YOUR OBJECTIVE → Copied exactly and without pictures, the lines from the beginning of the entries through the one that holds "Let $f_A:A\to\omega$ witness" should form the entire reply.

DATA EXCERPTS →
:::::

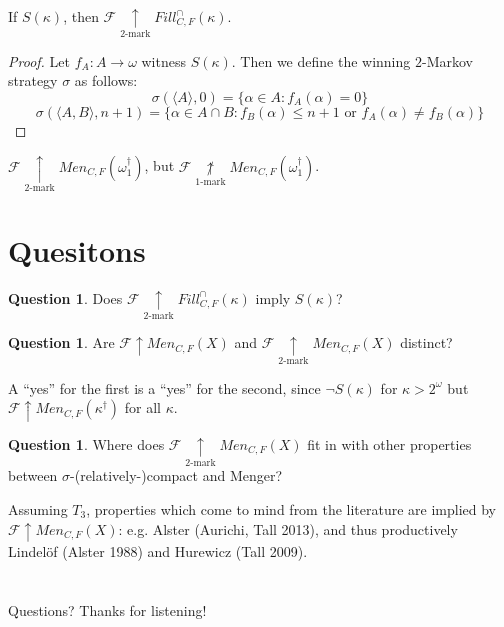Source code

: \documentclass{beamer}
\theoremstyle{definition}
\newtheorem{question}[theorem]{Question}
\newcommand{\win}{\uparrow}
\newcommand{\kmarkwin}[1]{\underset{#1\text{-mark}}{\uparrow}}
\newcommand{\notkmarkwin}[1]{\underset{#1\text{-mark}}{\not\uparrow}}
\newcommand{\oneptlind}[1]{#1^\dagger}
\newcommand{\mengame}[1]{Men_{C,F}(#1)}
\newcommand{\fillgameInt}[1]{Fill^{\cap}_{C,F}(#1)}
\newcommand{\<}{\langle}
\renewcommand{\>}{\rangle}
\newcommand{\alcompS}[1]{S(#1)}
\newcommand{\pl}[1]{\mathscr{#1}}
\begin{document}
\begin{frame}

  \begin{theorem}
    If $\alcompS\kappa$, then $\pl F\kmarkwin{2} \fillgameInt\kappa$.
  \end{theorem}

  \begin{proof}
    Let $f_A:A\to\omega$ witness $\alcompS\kappa$. Then we define the
    winning $2$-Markov strategy $\sigma$ as follows:
      \[
        \sigma(\<A\>,0) = \{\alpha\in A: f_A(\alpha) = 0\}
      \]
      \[
        \sigma(\<A,B\>,n+1)
          =
        \{\alpha\in A\cap B
          :
        f_B(\alpha) \leq n+1
          \text{ or }
        f_A(\alpha)\not=f_B(\alpha)\}
      \]
  \end{proof}

  \pause

  \begin{corollary}
    $\pl F\kmarkwin{2}\mengame{\oneptlind\omega_1}$, but
    $\pl F\notkmarkwin1\mengame{\oneptlind\omega_1}$.
  \end{corollary}
\end{frame}

\section{Quesitons}

\begin{frame}
  \begin{question}
    Does $\pl F\kmarkwin2\fillgameInt{\kappa}$ imply $\alcompS\kappa$?
  \end{question}

  \pause

  \begin{question}
    Are $\pl F\win\mengame X$ and $\pl F\kmarkwin2\mengame X$ distinct?
  \end{question}

  \pause

  A ``yes'' for the first is a ``yes'' for the second, since
  $\neg\alcompS{\kappa}$ for $\kappa>2^\omega$ but
  $\pl F\win\mengame{\oneptlind\kappa}$ for all $\kappa$.
\end{frame}

\begin{frame}
  \begin{question}
    Where does $\pl F\kmarkwin2\mengame X$ fit in with other properties
    between $\sigma$-(relatively-)compact and Menger?
  \end{question}

  Assuming $T_3$, properties which come to mind
  from the literature are implied by $\pl F\win\mengame X$:
  e.g. Alster (Aurichi, Tall 2013),
  and thus productively Lindel\"of (Alster 1988) and Hurewicz (Tall 2009).
\end{frame}

\section*{}

\begin{frame}
Questions? Thanks for listening!
\end{frame}
\end{document}
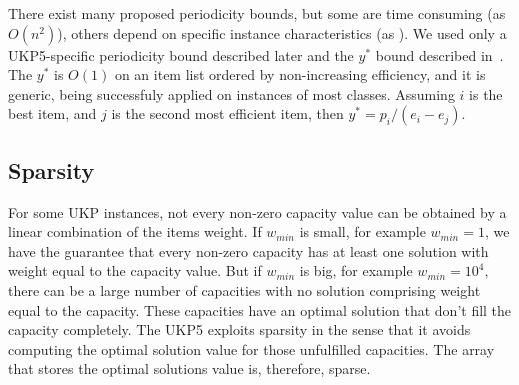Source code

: \documentclass[runningheads,a4paper]{llncs}
\begin{document}
There exist many proposed periodicity bounds, but some are time consuming (as \(O(n^2)\)\cite{badbound1}), others depend on specific instance characteristics (as \cite{badbound2}\cite{pya}).
We used only a UKP5-specific periodicity bound described later and the \(y^{*}\) bound described in~\cite[p. 223]{gar72}.
The \(y^*\) is \(O(1)\) on an item list ordered by non-increasing efficiency,  and it is generic, being successfuly applied on instances of most classes.
Assuming \(i\) is the best item, and \(j\) is the second most efficient item, then \mbox{\(y^{*} = p_i / (e_i - e_j)\)}.

\subsection{Sparsity}


For some UKP instances, not every non-zero capacity value can be obtained by a linear combination of the items weight. 
If \(w_{min}\) is small, for example \(w_{min} = 1\), we have the guarantee that every non-zero capacity has at least one solution with weight equal to the capacity value.
But if \(w_{min}\) is big, for example \(w_{min} = 10^4\), there can be a large number of capacities with no solution comprising weight equal to the capacity. 
These capacities have an optimal solution that don't fill the capacity completely. 
The UKP5 exploits sparsity in the sense that it avoids computing the optimal solution value for those unfulfilled capacities. 
The array that stores the optimal solutions value is, therefore, sparse.
\end{document}
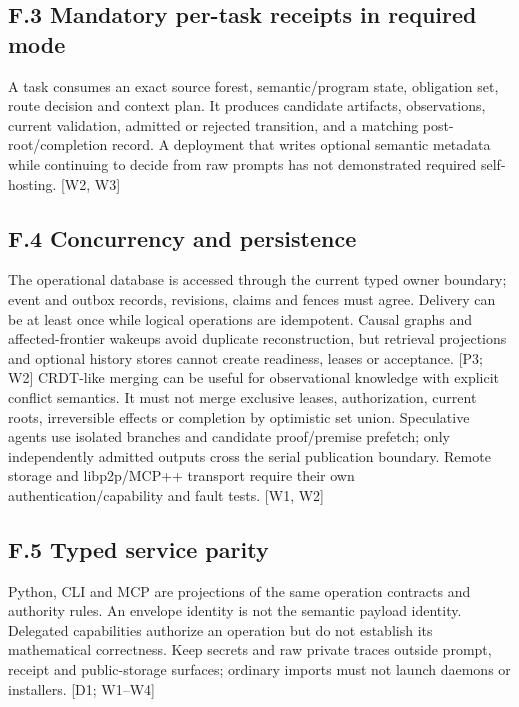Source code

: \documentclass{article}
\begin{document}
\subsection*{F.3 Mandatory per-task receipts in required mode}

A task consumes an exact source forest, semantic/program state, obligation set, route decision and
context plan. It produces candidate artifacts, observations, current validation, admitted or rejected
transition, and a matching post-root/completion record. A deployment that writes optional semantic
metadata while continuing to decide from raw prompts has not demonstrated required self-hosting.
[W2, W3]

\subsection*{F.4 Concurrency and persistence}

The operational database is accessed through the current typed owner boundary; event and outbox
records, revisions, claims and fences must agree. Delivery can be at least once while logical operations
are idempotent. Causal graphs and affected-frontier wakeups avoid duplicate reconstruction, but
retrieval projections and optional history stores cannot create readiness, leases or acceptance. [P3;
W2]
CRDT-like merging can be useful for observational knowledge with explicit conflict semantics. It
must not merge exclusive leases, authorization, current roots, irreversible effects or completion by
optimistic set union. Speculative agents use isolated branches and candidate proof/premise prefetch;
only independently admitted outputs cross the serial publication boundary. Remote storage and
libp2p/MCP++ transport require their own authentication/capability and fault tests. [W1, W2]

\subsection*{F.5 Typed service parity}

Python, CLI and MCP are projections of the same operation contracts and authority rules. An
envelope identity is not the semantic payload identity. Delegated capabilities authorize an operation
but do not establish its mathematical correctness. Keep secrets and raw private traces outside prompt,
receipt and public-storage surfaces; ordinary imports must not launch daemons or installers. [D1;
W1–W4]
\end{document}
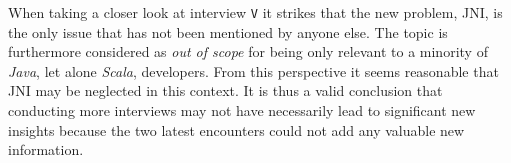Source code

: When taking a closer look at interview \texttt{V} it strikes that the new problem, \ac{JNI}, is the only issue that has not been mentioned by anyone else. The topic is furthermore considered as \textit{out of scope} for being only relevant to a minority of \textit{Java}, let alone \textit{Scala}, developers. From this perspective it seems reasonable that \ac{JNI} may be neglected in this context. It is thus a valid conclusion that conducting more interviews may not have necessarily lead to significant new insights because the two latest encounters could not add any valuable new information.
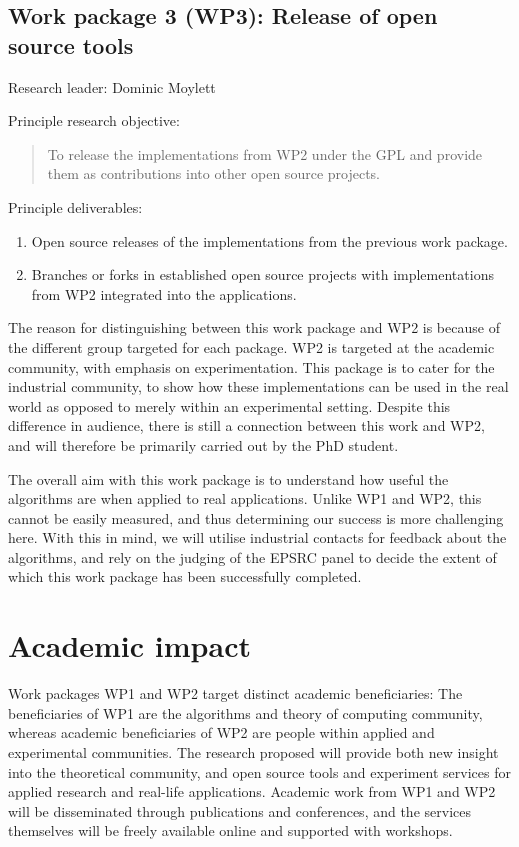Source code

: \documentclass[a4paper,11pt]{article}
\begin{document}
    \subsection*{Work package 3 (WP3): Release of open source tools}

    Research leader: Dominic Moylett

    Principle research objective:
    \begin{quote}
        To release the implementations from WP2 under the GPL and provide them as contributions into other open source projects.
    \end{quote}

    Principle deliverables:
    \begin{enumerate}
        \item Open source releases of the implementations from the previous work package.
        \item Branches or forks in established open source projects with implementations from WP2 integrated into the applications.
    \end{enumerate}

    The reason for distinguishing between this work package and WP2 is because of the different group targeted for each package. WP2 is targeted at the academic community, with emphasis on experimentation. This package is to cater for the industrial community, to show how these implementations can be used in the real world as opposed to merely within an experimental setting. Despite this difference in audience, there is still a connection between this work and WP2, and will therefore be primarily carried out by the PhD student.

    The overall aim with this work package is to understand how useful the algorithms are when applied to real applications. Unlike WP1 and WP2, this cannot be easily measured, and thus determining our success is more challenging here. With this in mind, we will utilise industrial contacts for feedback about the algorithms, and rely on the judging of the EPSRC panel to decide the extent of which this work package has been successfully completed.

    \section{Academic impact}

    Work packages WP1 and WP2 target distinct academic beneficiaries: The beneficiaries of WP1 are the algorithms and theory of computing community, whereas academic beneficiaries of WP2 are people within applied and experimental communities. The research proposed will provide both new insight into the theoretical community, and open source tools and experiment services for applied research and real-life applications. Academic work from WP1 and WP2 will be disseminated through publications and conferences, and the services themselves will be freely available online and supported with workshops.
    
\end{document}
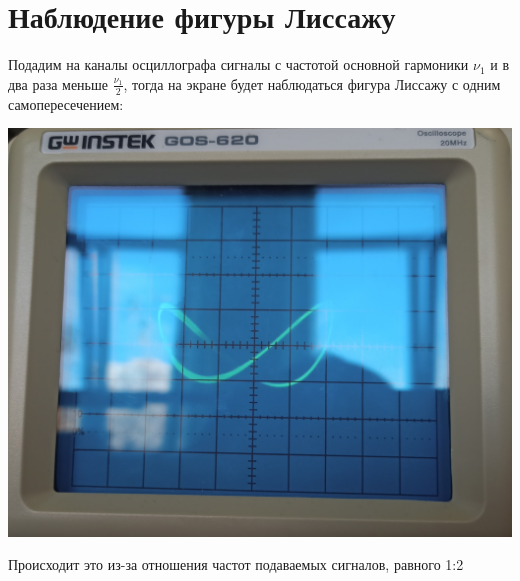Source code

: \documentclass[a4paper,12pt]{article} %
\begin{document}
\section{Наблюдение фигуры Лиссажу}
Подадим на каналы осциллографа сигналы с частотой основной гармоники $\nu_1$ и в два раза меньше $\frac{\nu_1}{2}$, тогда на экране будет наблюдаться фигура Лиссажу с одним самопересечением:
\begin{center}
\includegraphics[scale=0.2]{lis}
\end{center}
Происходит это из-за отношения частот подаваемых сигналов, равного 1:2
\end{document}
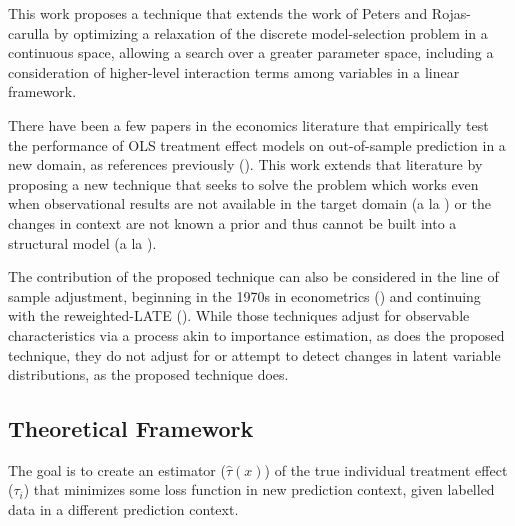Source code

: \documentclass[a4paper,12pt]{article}
\begin{document}
This work proposes a technique that extends the work of Peters \parencite*{Peters2017} and Rojas-carulla \parencite*{Rojas-carulla2018} by optimizing a relaxation of the discrete model-selection problem in a continuous space, allowing a search over a greater parameter space, including a consideration of higher-level interaction terms among variables in a linear framework.

There have been a few papers in the economics literature that empirically test the performance of OLS treatment effect models on out-of-sample prediction in a new domain, as references previously (\cite{Pritchett2016, Rosenzweig2019}). This work extends that literature by proposing a new technique that seeks to solve the problem which works even when observational results are not available in the target domain (a la \cite{Pritchett2016}) or the changes in context are not known a prior and thus cannot be built into a structural model (a la \cite{Rosenzweig2019}).

The contribution of the proposed technique can also be considered in the line of sample adjustment, beginning in the 1970s in econometrics (\cite{Manski1977}) and continuing with the reweighted-LATE (\cite{Angrist2011}). While those techniques adjust for observable characteristics via a process akin to importance estimation, as does the proposed technique, they do not adjust for or attempt to detect changes in latent variable distributions, as the proposed technique does. 


\subsection{ Theoretical Framework }

The goal is to create an estimator ($\hat{\tau}(x)$) of the true individual treatment effect ($\tau_i$) that minimizes some loss function in new prediction context, given labelled data in a different prediction context. 
\end{document}

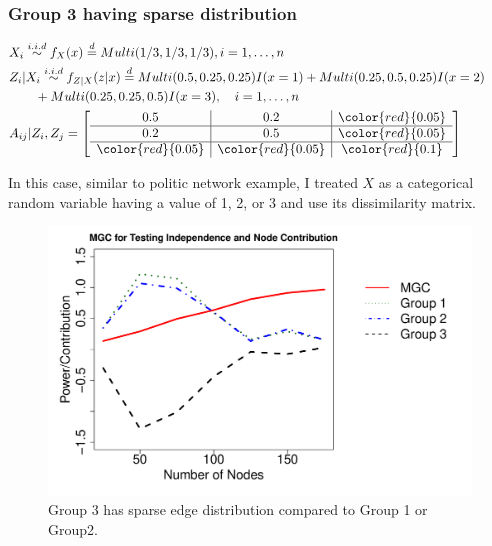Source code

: \documentclass[12pt]{article}
\begin{document}
\subsubsection*{Group 3 having sparse distribution}
\begin{equation}
\label{eq:sim1}
\begin{gathered}
\begin{aligned}
&  X_{i} \overset{i.i.d}{\sim} f_{X}(x)   \stackrel{d}{=}  Multi(1/3, 1/3, 1/3), i = 1, \ldots , n \\ 
&  Z_{i} | X_{i}  \overset{i.i.d}{\sim}    f_{Z|X}(z|x)  \stackrel{d}{=}   Multi(0.5, 0.25, 0.25) I( x = 1 ) +   Multi(0.25, 0.5, 0.25) I (x = 2)  \qquad  \\ & \quad \quad + Multi(0.25, 0.25, 0.5)I(x = 3), \quad  i = 1,\ldots,n  \\
&  A_{ij} | Z_{i}, Z_{j}   = \left[ \begin{array}{c|c|c} 0.5 & 0.2 & \color{red}{0.05} \\ \hline 0.2 & 0.5 & \color{red}{0.05} \\ \hline \color{red}{0.05} & \color{red}{0.05} & \color{red}{0.1}   \end{array} \right]
\end{aligned}
\end{gathered}
\end{equation}

In this case, similar to politic network example, I treated $X$ as a categorical random variable having a value of 1, 2, or 3 and use its dissimilarity matrix.

\begin{figure}[h]
	\centering
	\includegraphics[width=\linewidth]{../../Figure/negcontri.pdf}	
	\caption{Group 3 has sparse edge distribution compared to Group 1 or Group2.}
	\label{fig:negcontri}
\end{figure}
\end{document}
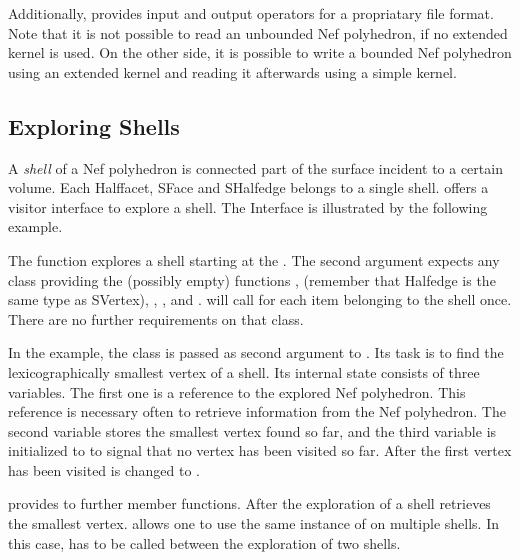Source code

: Additionally,  provides input and output operators for
a propriatary file format. Note that it is not possible to read an unbounded
Nef polyhedron, if no extended kernel is used. On the other side, it is
possible to write a bounded Nef polyhedron using an extended kernel and 
reading it afterwards using a simple kernel.


\subsection{Exploring Shells}

A \emph{shell} of a Nef polyhedron is connected part of the surface incident
to a certain volume. Each Halffacet, SFace and SHalfedge belongs to a single
shell.  offers a visitor interface to explore a shell.
The Interface is illustrated by the following example.


The function  
explores a shell starting at the . The second argument expects any
class providing the (possibly empty) functions ,
 (remember that Halfedge is the same type as
SVertex), 
, , 
 and . 
 will call  for each item belonging
to the shell once. There are no further requirements on that class. 

In the example, the class  is passed as second argument
to . Its task is to find the lexicographically
smallest vertex of a shell. Its internal state consists of three variables. 
The first one is a reference to the explored Nef polyhedron. This reference
is necessary often to retrieve information from the Nef polyhedron. The
second variable  stores the smallest vertex found so far, and
the third variable  is initialized to  to signal that no
vertex has been visited so far. After the first vertex has been visited 
 is changed to .

 provides to further member functions. After the exploration
of a shell  retrieves the smallest vertex. 
 allows one to use the same instance of 
 on multiple shells. In this case, 
has to be called between the exploration of two shells.

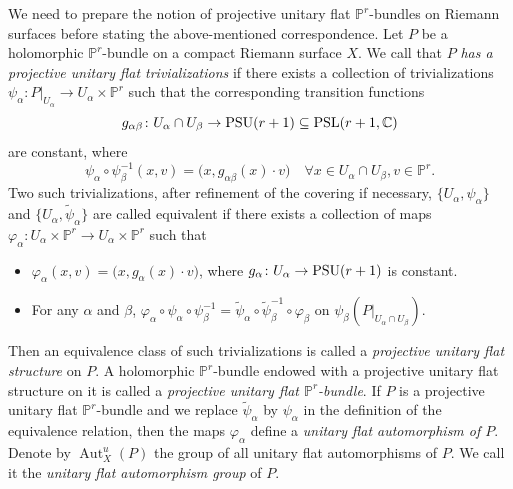 \documentclass[12pt]{article}
\begin{document}
We need to prepare the notion of projective unitary flat $\mathbb P^{r}$-bundles on Riemann surfaces before stating the above-mentioned correspondence. Let $P$ be a holomorphic $\mathbb P^{r}$-bundle on a compact Riemann surface $X$. We call that $P$ {\it has a projective unitary flat trivializations} if there exists a collection of trivializations $\psi_{\alpha}\colon P|_{U_{\alpha}} \rightarrow U_{\alpha} \times \mathbb{P}^r$ such that the corresponding transition functions
\[ g_{\alpha\beta} \colon U_{\alpha} \cap U_{\beta} \rightarrow {\rm PSU}(r+1) \subseteq  {\rm PSL}(r+1, \mathbb C) \]
are constant, where
\[ \psi_{\alpha} \circ \psi_{\beta}^{-1}(x, v) = \big(x, g_{\alpha\beta}(x) \cdot v \big) \quad \forall x \in U_{\alpha} \cap U_{\beta}, v\in \mathbb{P}^{r}. \]
Two such trivializations, after refinement of the covering if necessary, $\{U_{\alpha}, \psi_{\alpha}\}$ and $\{U_{\alpha}, \tilde{\psi}_{\alpha} \}$ are called equivalent if there exists a collection of maps $\varphi_{\alpha}\colon U_{\alpha} \times \mathbb{P}^r \rightarrow U_{\alpha} \times \mathbb{P}^r$ such that
\begin{itemize}
  \item $\varphi_{\alpha}(x, v)=\big( x, g_{\alpha}(x) \cdot v \big)$, where $g_{\alpha}\colon U_{\alpha} \rightarrow {\rm PSU}(r+1)$ is constant.
  \item For any $\alpha$ and $\beta$, $\varphi_{\alpha} \circ \psi_{\alpha} \circ \psi_{\beta} ^{-1} = \tilde{\psi}_{\alpha} \circ \tilde{\psi}_{\beta} ^{-1}\circ \varphi_{\beta}$ on $\psi_{\beta}(P|_{U_{\alpha} \cap U_{\beta}})$.
\end{itemize}
Then an equivalence class of such trivializations is called a {\it projective unitary flat structure} on $P$. A holomorphic $\mathbb P^{r}$-bundle endowed with a projective unitary flat structure on it is called a {\it projective unitary flat $\mathbb P^{r}$-bundle}. If $P$ is a projective unitary flat $\mathbb P^{r}$-bundle and we replace $\tilde{\psi}_{\alpha}$ by $\psi_{\alpha}$ in the definition of the equivalence relation, then the maps $\varphi_{\alpha}$ define a {\it unitary flat automorphism of $P$}. Denote by $\operatorname{Aut}_{X}^{u}(P)$ the group of all unitary flat automorphisms of $P$. We call it the {\it unitary flat automorphism group} of $P$.
\end{document}
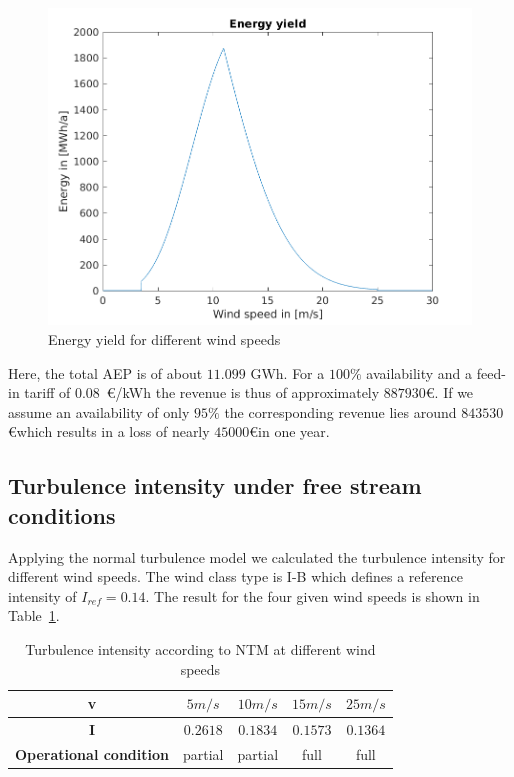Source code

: \documentclass[10pt]{article}
\begin{document}
\begin{figure}[H]
\centering
\includegraphics[width=1\linewidth]{../CIP_5/CIP_Tutorial_5_-_Windfield_and_wake_simulation/energy_yield.png}
\caption{Energy yield for different wind speeds}
\label{fig:energyYield}
\end{figure} 

Here, the total AEP is of about $11.099$ GWh. For a $100\%$ availability and a feed-in tariff of $0.08$~\euro/kWh the revenue is thus of approximately $887930$\euro. If we assume an availability of only $95\%$ the corresponding revenue lies around $843530$\euro which results in a loss of nearly $45000$\euro in one year.

\subsection{Turbulence intensity under free stream conditions}
Applying the normal turbulence model we calculated the turbulence intensity for different wind speeds. The wind class type is I-B which defines a reference intensity of $I_{ref}=0.14$. The result for the four given wind speeds is shown in Table~\ref{tab:freestream}.

\begin{table}[H]
\centering
\begin{tabular}{| c | c | c | c | c |}
\hline
\textbf{v} & $5m/s$ & $10m/s$ & $15m/s$ & $25m/s$ \\
\hline
\textbf{I} & $0.2618$ & $0.1834$ & $0.1573$ & $0.1364$	\\
\hline
\textbf{Operational condition} & partial & partial & full & full	\\
\hline
\end{tabular}
\caption{Turbulence intensity according to NTM at different wind speeds}
\label{tab:freestream}
\end{table}
\end{document}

:::::

ANSWER FOR THIS EXERCISE →
Source code

: \documentclass{beamer}
\theoremstyle{definition}
\newtheorem{question}[theorem]{Question}
\newcommand{\win}{\uparrow}
\newcommand{\kmarkwin}[1]{\underset{#1\text{-mark}}{\uparrow}}
\newcommand{\notkmarkwin}[1]{\underset{#1\text{-mark}}{\not\uparrow}}
\newcommand{\oneptlind}[1]{#1^\dagger}
\newcommand{\mengame}[1]{Men_{C,F}(#1)}
\newcommand{\fillgameInt}[1]{Fill^{\cap}_{C,F}(#1)}
\newcommand{\<}{\langle}
\renewcommand{\>}{\rangle}
\newcommand{\alcompS}[1]{S(#1)}
\newcommand{\pl}[1]{\mathscr{#1}}
\begin{document}
\begin{frame}

  \begin{theorem}
    If $\alcompS\kappa$, then $\pl F\kmarkwin{2} \fillgameInt\kappa$.
  \end{theorem}

  \begin{proof}
    Let $f_A:A\to\omega$ witness $\alcompS\kappa$. Then we define the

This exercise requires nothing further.